The regex i'm using is this:

(\d+) ([A-Z ]+?)[ ]?([a-z ,]*):([\d]+)

and substitution string is:

`\1 \2:\L$2-\1:\3:\4

This way my result is:

1 PRODUCT:product-1:description:120
2 PRODUCT NAME TWO:product name two-2:second description, maybe:80
3 THIRD PROD:third prod-3::18

what i miss is the separator hyphen - i need in the second field, that is group \2 with '-' instead of ''.
Is it possible with a single regex or should i go for a second pass?
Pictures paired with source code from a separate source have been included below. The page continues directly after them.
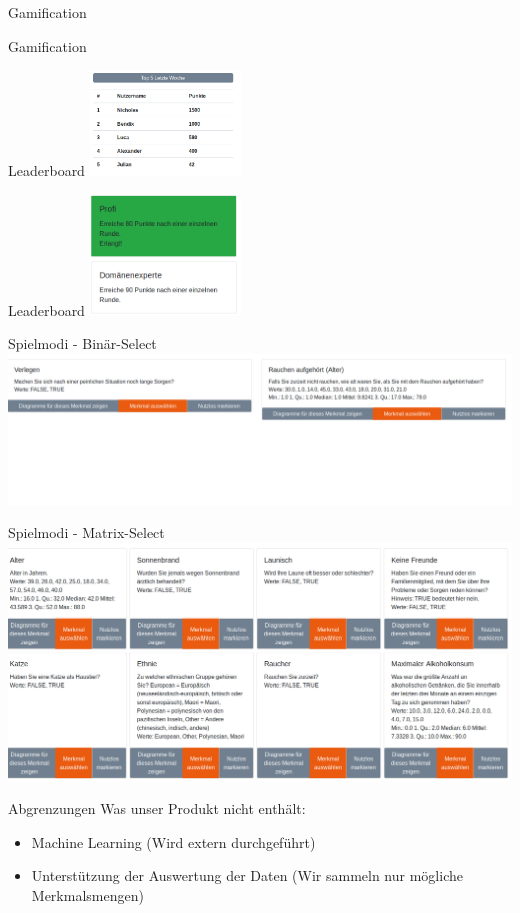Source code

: \documentclass[xcolor=dvipsnames]{beamer}
\begin{document}
\begin{frame}{Gamification}
    \end{frame}
    \begin{frame}{Gamification}
        \begin{block}{Leaderboard}
        \center
        \includegraphics[width=0.3\textwidth]{img/leaderboard.png}
        \end{block}
        \begin{block}{Leaderboard}
        \center
        \includegraphics[width=0.3\textwidth]{img/achievment.png}
        \end{block}
    \end{frame}
   \begin{frame}{Spielmodi - Binär-Select}
        \includegraphics[width=\textwidth]{img/binary_select.png}
    \end{frame}
    \begin{frame}{Spielmodi - Matrix-Select}
        \includegraphics[width=\textwidth]{img/matrix_select.png}
    \end{frame}
    \begin{frame}{Abgrenzungen}
        Was unser Produkt nicht enthält:
        \begin{itemize}
            \item Machine Learning (Wird extern durchgeführt)
            \item Unterstützung der Auswertung der Daten (Wir sammeln nur mögliche Merkmalsmengen)
        \end{itemize}
    \end{frame}
 
\end{document}
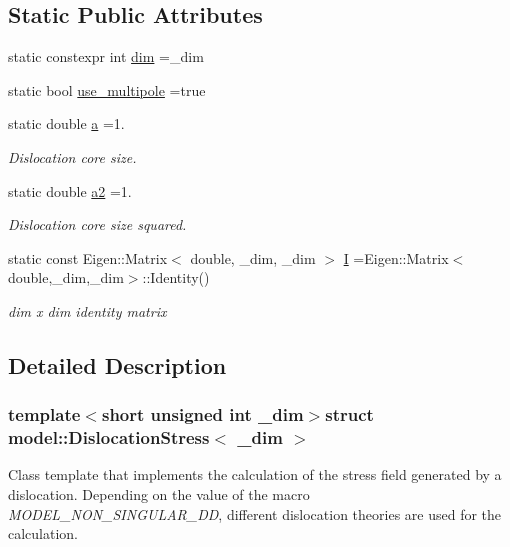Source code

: \subsection*{Static Public Attributes}
\begin{DoxyCompactItemize}
\item 
static constexpr int \hyperlink{structmodel_1_1_dislocation_stress_acd45411c1dd348187e8a3ecdda35d793}{dim} =\+\_\+dim
\item 
static bool \hyperlink{structmodel_1_1_dislocation_stress_a9979f89edcb85c3c615dcbfd061f8bbe}{use\+\_\+multipole} =true
\item 
static double \hyperlink{structmodel_1_1_dislocation_stress_a529aca4e2c4c39d998cdf082237e4d52}{a} =1.
\begin{DoxyCompactList}\small\item\em Dislocation core size. \end{DoxyCompactList}\item 
static double \hyperlink{structmodel_1_1_dislocation_stress_a5f7535a11c63e1ce41853b3c645e49ef}{a2} =1.
\begin{DoxyCompactList}\small\item\em Dislocation core size squared. \end{DoxyCompactList}\item 
static const Eigen\+::\+Matrix$<$ double, \+\_\+dim, \+\_\+dim $>$ \hyperlink{structmodel_1_1_dislocation_stress_a0a408e1c7332c94d8054a57a92094989}{I} =Eigen\+::\+Matrix$<$double,\+\_\+dim,\+\_\+dim$>$\+::Identity()
\begin{DoxyCompactList}\small\item\em dim x dim identity matrix \end{DoxyCompactList}\end{DoxyCompactItemize}


\subsection{Detailed Description}
\subsubsection*{template$<$short unsigned int \+\_\+dim$>$struct model\+::\+Dislocation\+Stress$<$ \+\_\+dim $>$}

Class template that implements the calculation of the stress field generated by a dislocation. Depending on the value of the macro {\itshape M\+O\+D\+E\+L\+\_\+\+N\+O\+N\+\_\+\+S\+I\+N\+G\+U\+L\+A\+R\+\_\+\+D\+D}, different dislocation theories are used for the calculation.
(for now i'm using Sublime text editor)

Thanx.


Solution

  • I don't think doing this in a single pass is reasonable and maybe it's not even possible. To replace the spaces with hyphens, you will need either multiple passes or use continous matching, both will lose the context of the capturing groups you need to rearrange your structure. So after your first replace, I would search for (?m)(?:^[^:\n]*:|\G(?!^))[^: \n]*\K and replace with -. I'm not sure if Sublime uses multiline modifier per default, you might drop the (?m) then.

    The answer might be a different one, if you were to use a programming language, that supports callback function for regex replace operations, where you could do the to - replace inside this function.